There are no words that I could ever find to explain the day of McKenzie's heart surgery. The night before we got a hotel room near the hospital to save drive time in the morning. I watched her sleep for hours and when the time came to leave, I held back every emotion I felt and we drove to the hospital. We arrived at the scheduled time of 6 am, and shortly after the nurses began their assessments of her. Nikki and I tried to talk casually, like we weren't getting ready for the longest day of our lives.

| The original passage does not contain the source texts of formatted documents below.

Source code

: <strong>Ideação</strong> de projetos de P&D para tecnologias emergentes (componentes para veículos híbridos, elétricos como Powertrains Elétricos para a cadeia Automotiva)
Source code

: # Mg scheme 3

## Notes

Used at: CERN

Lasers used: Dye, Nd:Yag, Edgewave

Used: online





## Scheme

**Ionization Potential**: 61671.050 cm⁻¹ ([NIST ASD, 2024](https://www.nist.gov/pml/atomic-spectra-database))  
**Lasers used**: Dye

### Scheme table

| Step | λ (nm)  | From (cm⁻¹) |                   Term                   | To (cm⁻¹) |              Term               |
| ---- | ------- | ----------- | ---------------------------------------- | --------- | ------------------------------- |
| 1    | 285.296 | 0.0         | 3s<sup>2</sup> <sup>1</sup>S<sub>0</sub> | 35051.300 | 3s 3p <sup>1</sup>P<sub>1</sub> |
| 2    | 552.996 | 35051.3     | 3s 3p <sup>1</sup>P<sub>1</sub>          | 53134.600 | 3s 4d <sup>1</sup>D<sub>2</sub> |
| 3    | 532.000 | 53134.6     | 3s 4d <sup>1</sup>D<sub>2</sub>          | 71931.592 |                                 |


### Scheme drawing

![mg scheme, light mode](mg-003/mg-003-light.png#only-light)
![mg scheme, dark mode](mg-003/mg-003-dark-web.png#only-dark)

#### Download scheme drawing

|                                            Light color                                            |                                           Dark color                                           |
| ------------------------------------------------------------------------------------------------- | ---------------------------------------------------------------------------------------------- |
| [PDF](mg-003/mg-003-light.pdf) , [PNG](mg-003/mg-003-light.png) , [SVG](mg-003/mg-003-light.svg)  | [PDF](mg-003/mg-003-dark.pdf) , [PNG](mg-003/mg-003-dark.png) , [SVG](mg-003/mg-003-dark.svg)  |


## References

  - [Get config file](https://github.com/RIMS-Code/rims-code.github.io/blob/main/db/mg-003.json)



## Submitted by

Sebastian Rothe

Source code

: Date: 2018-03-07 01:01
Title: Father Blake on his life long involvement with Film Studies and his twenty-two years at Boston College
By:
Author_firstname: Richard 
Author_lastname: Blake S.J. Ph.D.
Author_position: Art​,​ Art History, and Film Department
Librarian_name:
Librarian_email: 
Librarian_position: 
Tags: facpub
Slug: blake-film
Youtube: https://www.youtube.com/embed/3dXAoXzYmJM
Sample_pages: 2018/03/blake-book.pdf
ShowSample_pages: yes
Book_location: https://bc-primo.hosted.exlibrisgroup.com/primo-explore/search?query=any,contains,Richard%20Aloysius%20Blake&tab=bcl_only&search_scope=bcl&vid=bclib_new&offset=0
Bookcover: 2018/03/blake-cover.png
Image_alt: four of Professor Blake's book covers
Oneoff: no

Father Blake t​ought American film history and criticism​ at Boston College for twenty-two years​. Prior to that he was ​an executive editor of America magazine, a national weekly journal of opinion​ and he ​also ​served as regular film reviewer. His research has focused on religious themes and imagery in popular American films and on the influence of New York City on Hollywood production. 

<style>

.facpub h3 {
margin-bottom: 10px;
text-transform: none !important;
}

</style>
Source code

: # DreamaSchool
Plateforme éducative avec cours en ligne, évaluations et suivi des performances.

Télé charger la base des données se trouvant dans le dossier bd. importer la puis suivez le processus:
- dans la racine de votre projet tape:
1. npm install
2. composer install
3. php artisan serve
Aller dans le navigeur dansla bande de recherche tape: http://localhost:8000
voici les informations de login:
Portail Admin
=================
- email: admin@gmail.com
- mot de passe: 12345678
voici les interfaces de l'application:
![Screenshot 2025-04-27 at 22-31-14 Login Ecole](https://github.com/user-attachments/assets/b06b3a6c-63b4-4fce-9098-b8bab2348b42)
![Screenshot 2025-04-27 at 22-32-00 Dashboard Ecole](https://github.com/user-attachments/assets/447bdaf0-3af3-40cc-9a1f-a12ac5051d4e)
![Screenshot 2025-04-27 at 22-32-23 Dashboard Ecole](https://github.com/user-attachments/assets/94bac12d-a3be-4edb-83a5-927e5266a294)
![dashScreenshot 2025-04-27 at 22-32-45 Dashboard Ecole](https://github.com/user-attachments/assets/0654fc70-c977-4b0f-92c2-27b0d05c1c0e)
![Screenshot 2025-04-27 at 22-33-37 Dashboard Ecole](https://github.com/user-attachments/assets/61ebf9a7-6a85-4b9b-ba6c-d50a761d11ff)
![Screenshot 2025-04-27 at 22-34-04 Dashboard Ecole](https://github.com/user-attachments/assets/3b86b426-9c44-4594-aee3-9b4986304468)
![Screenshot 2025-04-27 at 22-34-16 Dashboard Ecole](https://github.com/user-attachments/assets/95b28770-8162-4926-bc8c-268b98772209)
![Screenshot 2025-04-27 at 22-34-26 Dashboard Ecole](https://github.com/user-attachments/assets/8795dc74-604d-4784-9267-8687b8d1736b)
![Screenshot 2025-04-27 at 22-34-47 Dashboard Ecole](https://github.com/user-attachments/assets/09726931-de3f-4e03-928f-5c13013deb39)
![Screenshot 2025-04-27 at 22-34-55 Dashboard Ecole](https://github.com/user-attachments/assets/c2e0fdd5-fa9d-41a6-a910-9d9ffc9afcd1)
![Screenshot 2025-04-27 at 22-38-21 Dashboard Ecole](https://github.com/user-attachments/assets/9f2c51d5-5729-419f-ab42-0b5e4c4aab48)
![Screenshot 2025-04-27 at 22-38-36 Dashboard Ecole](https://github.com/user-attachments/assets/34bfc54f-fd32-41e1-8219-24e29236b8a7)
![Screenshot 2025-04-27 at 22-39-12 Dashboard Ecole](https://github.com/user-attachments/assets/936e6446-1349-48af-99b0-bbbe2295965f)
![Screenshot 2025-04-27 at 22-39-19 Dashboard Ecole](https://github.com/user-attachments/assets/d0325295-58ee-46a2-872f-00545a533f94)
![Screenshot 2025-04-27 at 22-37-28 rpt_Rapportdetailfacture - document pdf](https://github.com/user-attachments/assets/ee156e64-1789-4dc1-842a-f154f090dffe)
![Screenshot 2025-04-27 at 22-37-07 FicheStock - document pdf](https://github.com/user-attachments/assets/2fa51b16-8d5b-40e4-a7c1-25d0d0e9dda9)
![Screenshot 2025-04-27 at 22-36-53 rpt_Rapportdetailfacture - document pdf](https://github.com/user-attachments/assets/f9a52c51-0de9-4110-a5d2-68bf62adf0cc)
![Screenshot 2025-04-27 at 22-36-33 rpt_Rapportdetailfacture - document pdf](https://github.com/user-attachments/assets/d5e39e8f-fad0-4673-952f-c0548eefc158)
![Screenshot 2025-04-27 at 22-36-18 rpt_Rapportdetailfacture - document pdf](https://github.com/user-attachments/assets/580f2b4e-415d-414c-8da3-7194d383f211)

At 7:30 the anesthesiologist briefly reminded us of his plans and the risks involved. At 7:45, the surgeon came for McKenzie. The hardest thing I have ever had to do was hand our baby to someone we've met twice who would stop her heart. McKenzie would be clinically dead and all we could do was pray and wait

We eventually made it to the cardiology waiting room, a room we've seen so many times but only once did we see it this way. As hard as I tried, I couldn't get myself together. I obsessed over every detail, I questioned if McKenzie was mad at me, Did she know I love her?, What if she doesn't make it to the bypass? What if she doesn't make it back? What if something goes wrong? Will she recover ok? Will she be in pain? Is she in pain? Is she scared? Is this really happening right now?

Arnold Palmer uses an app to update parents of their loved one's surgery progress. At 8:02am McKenzie was asleep safely and they began working on the lines needed for surgery. I found comfort in knowing she was dreaming. At 8:57am the procedure began and I felt sick to see the image of them cutting her chest. At 9:19am they began to dissect down to get access to her vessels for bypass. At 9:19am, I prayed and cried in the chapel. At 10:14am, McKenzie was successfully on bypass. 

After multiple more updates, ( graphic photos and videos) at 12:49pm McKenzie was officially off bypass and they began an echo. At 1:39pm, McKenzie was successfully out of surgery and at 2:12pm she was in the PICU. We waited another two hours before being called back to see her. As we scrubbed our hands and walked to her room, my entire world stopped.

It didn't look like McKenzie, I instantly felt sick. The wires, the machines, the tubes, the blood. Her eyes had liquid on them to prevent dryness, it looked as if she had tears falling down. She heard our voice and even though she was sedated, she started to move. She wanted us and we wanted her, but at that point - we were bad for her and had to leave so she would rest. 

I handed my baby to someone who took her away and cut her open. We waited as her heart was being repaired, we waited in fear and hope. We saw our baby hooked up to multiple machines and as she began to show the desire to acknowledge us, we were forced to walk away. 

Seven in a half hours, that was the time from us handing McKenzie to the surgeon to us seeing McKenzie in recovery. This day, by far has been the longest and hardest day of our lives.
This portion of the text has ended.